Not related to the vpn problem above in general i m asking what these below  logs says:

*Jan 18 14:24:34.351: ISAKMP: DPD received KMI message.

*Jan 18 14:24:34.351: ISAKMP: IPSec requested DPD; SA state 0x0 or SA is null. Reinitiating phase 1.

*Jan 18 14:24:34.351: ISAKMP: Locking peer struct 0x47092658, refcount 1 for DPD/create new SA

*Jan 18 14:24:34.351: ISAKMP: local port 500, remote port 500

*Jan 18 14:24:34.351: insert sa successfully sa = 4751DE0C

*Jan 18 14:24:34.351: ISAKMP:(0):Can not start Aggressive mode, trying Main mode.

*Jan 18 14:24:34.351: ISAKMP:(0):found peer pre-shared key matching 192.168.20.1

*Jan 18 14:24:34.351: ISAKMP:(0): Unknown DOI 0

*Jan 18 14:24:34.351: ISAKMP:(0): constructed NAT-T vendor-07 ID

*Jan 18 14:24:34.351: ISAKMP:(0): constructed NAT-T vendor-03 ID

*Jan 18 14:24:34.351: ISAKMP:(0): constructed NAT-T vendor-02 ID

*Jan 18 14:24:34.351: ISAKMP:(0):Input = IKE_MESG_FROM_IPSEC, IKE_SA_REQ_MM

*Jan 18 14:24:34.351: ISAKMP:(0):Old State = IKE_READY  New State = IKE_I_MM1

*Jan 18 14:24:34.351: ISAKMP:(0): sending packet to 192.168.20.1 my_port 500 peer_port 500 (I) MM_NO_STATE

*Jan 18 14:24:34.355: ISAKMP (0:0): received packet from 192.168.20.1 dport 500 sport 500 Global (I) MM_NO_STATE

*Jan 18 14:24:34.355: ISAKMP:(0):Notify has no hash. Rejected.

*Jan 18 14:24:34.355: ISAKMP (0:0): Unknown Input IKE_MESG_FROM_PEER, IKE_INFO_NOTIFY:  state = IKE_I_MM1

*Jan 18 14:24:34.355: ISAKMP:(0):Input = IKE_MESG_FROM_PEER, IKE_INFO_NOTIFY

*Jan 18 14:24:34.355: ISAKMP:(0):Old State = IKE_I_MM1  New State = IKE_I_MM1

*Jan 18 14:24:34.355: %CRYPTO-6-IKMP_MODE_FAILURE: Processing of Informational mode failed with peer at 192.168.20.1....

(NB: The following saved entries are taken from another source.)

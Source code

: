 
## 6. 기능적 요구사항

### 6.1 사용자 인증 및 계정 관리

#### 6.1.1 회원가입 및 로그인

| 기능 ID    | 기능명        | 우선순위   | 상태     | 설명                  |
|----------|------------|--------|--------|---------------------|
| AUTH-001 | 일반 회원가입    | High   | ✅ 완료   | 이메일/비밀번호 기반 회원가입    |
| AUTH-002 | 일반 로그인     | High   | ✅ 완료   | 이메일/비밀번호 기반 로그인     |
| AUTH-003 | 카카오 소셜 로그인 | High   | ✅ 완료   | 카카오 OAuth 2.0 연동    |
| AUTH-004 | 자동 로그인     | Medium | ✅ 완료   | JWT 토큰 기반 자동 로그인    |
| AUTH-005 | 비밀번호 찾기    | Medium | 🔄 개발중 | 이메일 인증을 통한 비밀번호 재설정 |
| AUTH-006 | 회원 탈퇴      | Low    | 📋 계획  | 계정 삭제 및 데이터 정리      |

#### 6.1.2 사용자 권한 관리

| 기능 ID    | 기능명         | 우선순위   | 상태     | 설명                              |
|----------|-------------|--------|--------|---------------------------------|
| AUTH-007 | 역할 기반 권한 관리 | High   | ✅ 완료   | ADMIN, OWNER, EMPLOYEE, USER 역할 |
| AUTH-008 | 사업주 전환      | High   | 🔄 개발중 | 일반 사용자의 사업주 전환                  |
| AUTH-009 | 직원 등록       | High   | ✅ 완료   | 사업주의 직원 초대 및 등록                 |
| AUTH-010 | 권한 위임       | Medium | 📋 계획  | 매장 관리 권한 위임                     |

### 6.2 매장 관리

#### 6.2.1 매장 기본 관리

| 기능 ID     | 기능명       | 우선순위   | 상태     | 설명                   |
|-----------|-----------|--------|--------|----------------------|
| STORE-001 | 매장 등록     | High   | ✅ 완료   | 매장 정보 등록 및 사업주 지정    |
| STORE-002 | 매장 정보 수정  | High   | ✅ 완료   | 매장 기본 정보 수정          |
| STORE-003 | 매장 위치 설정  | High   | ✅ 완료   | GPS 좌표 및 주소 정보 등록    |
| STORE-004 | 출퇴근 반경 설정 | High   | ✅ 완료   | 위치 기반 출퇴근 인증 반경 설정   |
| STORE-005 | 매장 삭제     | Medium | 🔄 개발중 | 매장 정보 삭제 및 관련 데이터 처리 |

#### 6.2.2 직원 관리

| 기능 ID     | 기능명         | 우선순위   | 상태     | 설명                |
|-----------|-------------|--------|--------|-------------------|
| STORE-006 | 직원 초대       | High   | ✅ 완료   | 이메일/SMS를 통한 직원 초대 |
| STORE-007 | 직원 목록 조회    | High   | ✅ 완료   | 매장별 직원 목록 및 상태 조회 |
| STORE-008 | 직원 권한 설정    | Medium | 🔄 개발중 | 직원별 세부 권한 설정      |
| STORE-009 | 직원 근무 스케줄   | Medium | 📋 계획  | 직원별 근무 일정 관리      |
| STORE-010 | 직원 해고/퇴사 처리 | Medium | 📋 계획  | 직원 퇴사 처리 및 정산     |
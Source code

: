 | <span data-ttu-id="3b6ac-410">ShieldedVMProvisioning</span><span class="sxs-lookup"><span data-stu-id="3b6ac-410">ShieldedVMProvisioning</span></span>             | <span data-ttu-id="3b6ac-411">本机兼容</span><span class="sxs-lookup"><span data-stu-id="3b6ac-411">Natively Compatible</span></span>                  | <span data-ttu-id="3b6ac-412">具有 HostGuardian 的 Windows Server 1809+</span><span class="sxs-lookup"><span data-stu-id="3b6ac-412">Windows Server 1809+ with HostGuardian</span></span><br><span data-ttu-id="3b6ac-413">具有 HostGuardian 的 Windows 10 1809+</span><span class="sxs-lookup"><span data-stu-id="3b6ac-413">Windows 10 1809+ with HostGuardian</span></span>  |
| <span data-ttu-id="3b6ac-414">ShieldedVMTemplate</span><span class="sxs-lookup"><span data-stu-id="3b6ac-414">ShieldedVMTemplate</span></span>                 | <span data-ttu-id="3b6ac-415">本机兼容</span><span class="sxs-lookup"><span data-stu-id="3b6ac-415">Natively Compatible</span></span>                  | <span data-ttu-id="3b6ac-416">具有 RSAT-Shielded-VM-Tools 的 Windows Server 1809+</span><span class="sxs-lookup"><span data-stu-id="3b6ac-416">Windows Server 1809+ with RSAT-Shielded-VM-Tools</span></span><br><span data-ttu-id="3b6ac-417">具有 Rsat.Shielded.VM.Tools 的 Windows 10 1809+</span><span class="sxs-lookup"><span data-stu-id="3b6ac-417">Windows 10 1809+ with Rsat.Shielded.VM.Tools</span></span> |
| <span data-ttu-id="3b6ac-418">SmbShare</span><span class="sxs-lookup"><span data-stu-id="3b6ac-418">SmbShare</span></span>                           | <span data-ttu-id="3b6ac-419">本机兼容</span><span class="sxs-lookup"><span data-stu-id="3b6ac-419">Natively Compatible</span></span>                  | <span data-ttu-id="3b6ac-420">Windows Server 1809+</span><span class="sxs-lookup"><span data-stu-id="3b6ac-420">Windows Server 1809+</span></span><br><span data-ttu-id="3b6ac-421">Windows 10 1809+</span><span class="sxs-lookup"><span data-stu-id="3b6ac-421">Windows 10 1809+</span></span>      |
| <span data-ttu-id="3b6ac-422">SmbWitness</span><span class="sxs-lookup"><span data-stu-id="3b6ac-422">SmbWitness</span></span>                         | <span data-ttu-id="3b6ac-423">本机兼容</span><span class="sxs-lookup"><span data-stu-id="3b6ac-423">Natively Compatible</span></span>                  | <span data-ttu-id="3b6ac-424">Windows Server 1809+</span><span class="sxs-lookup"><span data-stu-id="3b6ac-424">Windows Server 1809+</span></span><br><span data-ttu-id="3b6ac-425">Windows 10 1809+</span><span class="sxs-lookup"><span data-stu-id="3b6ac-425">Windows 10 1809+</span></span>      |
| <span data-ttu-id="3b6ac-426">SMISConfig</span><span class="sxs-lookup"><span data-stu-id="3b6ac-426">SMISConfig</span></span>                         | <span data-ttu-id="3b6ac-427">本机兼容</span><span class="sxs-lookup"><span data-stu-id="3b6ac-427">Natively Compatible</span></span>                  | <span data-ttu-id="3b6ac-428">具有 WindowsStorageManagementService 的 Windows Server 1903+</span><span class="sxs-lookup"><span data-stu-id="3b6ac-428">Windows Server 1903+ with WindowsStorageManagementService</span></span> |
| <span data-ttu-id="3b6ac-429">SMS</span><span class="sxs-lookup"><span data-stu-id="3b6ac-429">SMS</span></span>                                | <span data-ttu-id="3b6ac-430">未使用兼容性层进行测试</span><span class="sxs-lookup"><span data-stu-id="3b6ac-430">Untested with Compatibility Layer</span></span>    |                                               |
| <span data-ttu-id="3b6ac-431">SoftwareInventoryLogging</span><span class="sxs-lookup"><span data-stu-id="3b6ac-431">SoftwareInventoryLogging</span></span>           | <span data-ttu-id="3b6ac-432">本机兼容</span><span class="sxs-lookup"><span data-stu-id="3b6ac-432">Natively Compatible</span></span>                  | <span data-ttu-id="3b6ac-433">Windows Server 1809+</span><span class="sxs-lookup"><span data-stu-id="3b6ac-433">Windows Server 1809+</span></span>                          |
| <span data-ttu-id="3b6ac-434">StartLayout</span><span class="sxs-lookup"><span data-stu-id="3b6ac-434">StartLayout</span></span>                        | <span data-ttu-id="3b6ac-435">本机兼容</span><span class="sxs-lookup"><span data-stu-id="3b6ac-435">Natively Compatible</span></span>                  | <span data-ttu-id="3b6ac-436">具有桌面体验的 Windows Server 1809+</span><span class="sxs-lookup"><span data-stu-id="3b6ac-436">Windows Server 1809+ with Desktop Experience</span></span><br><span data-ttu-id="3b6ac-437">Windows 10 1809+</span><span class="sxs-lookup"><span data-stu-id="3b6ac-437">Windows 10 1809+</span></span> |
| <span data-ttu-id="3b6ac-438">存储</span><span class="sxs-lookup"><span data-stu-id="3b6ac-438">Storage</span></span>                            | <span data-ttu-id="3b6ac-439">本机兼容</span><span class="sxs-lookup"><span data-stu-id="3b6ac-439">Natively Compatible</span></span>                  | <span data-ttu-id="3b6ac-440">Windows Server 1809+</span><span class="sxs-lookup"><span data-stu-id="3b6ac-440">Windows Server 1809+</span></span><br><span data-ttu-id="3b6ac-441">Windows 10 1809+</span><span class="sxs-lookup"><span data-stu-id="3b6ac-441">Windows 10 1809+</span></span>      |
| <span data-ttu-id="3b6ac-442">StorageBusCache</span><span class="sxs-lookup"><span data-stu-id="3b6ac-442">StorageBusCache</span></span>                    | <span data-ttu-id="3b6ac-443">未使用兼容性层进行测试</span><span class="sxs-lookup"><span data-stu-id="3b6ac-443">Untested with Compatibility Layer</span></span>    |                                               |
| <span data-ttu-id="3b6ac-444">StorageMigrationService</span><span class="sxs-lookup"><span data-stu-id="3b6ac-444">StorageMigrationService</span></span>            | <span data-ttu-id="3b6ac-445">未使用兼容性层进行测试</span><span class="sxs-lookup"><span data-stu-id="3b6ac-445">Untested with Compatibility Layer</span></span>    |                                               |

Success rate is 0 percent (0/5)

Thanks

Now i changed the access-list according to the mirror of router still it doesnt work  it gives me the below error.in the debug of ASA

Session is being torn down. Reason: crypto map policy not found

I have mirrored the traffic and it worked. fine

Thanks all who contribute to give suggestions, i wll rate to all of your'll.